La luz del sol era mucho más fuerte en esa parte del mundo. Aunque llevaba las gafas oscuras pude ver su mirada de descontento. No quise detenerme, el paisaje era demasiado bonito como para distraerme con esas cosas así que dejé pasar ese sentimiento de desolación y lo sustituí por el de admiración ante la verde cordillera.
-¿En qué piensas?- me preguntó con su característico acento. (Días después, yo anhelaría por no escucharlo más en ninguna persona)
-En nada, simplemente camino- respondí. Yo sabía que su pregunta era más cordial que de genuino interés.
Lo observé caminar por el polvoso camino con un palito de madera entre los dedos, buscando tarántulas entre la tierra. Con algo de hastío lo seguí en una empresa que se me hacía romántica por mi situación pero que tiempo después juzgaría de absurda. Cerré los ojos y me armé de valor...
Cuando los abrí habían pasado 24 horas. Me encontraba entonces sentada en una escalera de piedra, con los sentidos embotados por el alcohol. El sol seguía inclemente, "Dicen que el agujero de la capa de ozono se encuentra por aquí" pensé mientras trataba de concentrarme en algún punto del suelo.

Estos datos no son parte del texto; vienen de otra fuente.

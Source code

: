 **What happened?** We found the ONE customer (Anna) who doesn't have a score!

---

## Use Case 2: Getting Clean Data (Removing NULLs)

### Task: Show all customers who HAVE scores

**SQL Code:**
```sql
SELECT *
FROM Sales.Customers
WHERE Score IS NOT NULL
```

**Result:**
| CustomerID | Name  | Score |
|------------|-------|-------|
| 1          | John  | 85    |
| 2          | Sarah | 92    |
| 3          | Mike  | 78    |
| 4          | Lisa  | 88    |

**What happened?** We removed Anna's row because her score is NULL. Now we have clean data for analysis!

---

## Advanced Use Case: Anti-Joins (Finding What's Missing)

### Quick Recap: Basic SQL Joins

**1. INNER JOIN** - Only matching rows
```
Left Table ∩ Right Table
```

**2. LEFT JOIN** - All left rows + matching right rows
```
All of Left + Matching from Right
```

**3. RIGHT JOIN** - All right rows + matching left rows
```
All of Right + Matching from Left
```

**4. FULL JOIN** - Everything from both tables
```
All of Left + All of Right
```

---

Dos primaveras eran demasiadas para mí.
Respirando el aire que tan lejos quedaba de mi casa, fui interrumpida por su misma voz, condescendiente y a la vez molesta, preguntándome el porqué de mi actitud.
Realmente no quería responder a esa pregunta. Pero su insistencia me molestó.
-¿Crees que después de haber viajado miles de kilómetros, al otro lado del mundo hacia el sur, no tendría que recibir yo algo más que una formal bienvenida?- las palabras que salieron de mi boca no fueron tan coherentes ni tan racionales. Es más, se quedaron atrapadas y balbuceé sólo tonterías etílicas.
La noche había caído y mis sentidos no hacían más que empeorar. Miré las estrellas que en mi hogar no podría ver.
"¿Sabías que las estrellas que se ven desde el hemisferio norte son las de afuera de la galaxia y las del hemisferio sur son las de adentro?" Cuando me lo dijo sentí como si el cielo quisiera absorberme, llevarme al agujero negro de su centro. Tuve que sujetarme de lo más cercano para que la sensación desapareciera. Y lo más cercano era él...
Tanto odié el que las palabras se quedaran en mi boca que no pude más que forzarlo a besarme. Para después escupir de puro despecho antes de subirme al avión.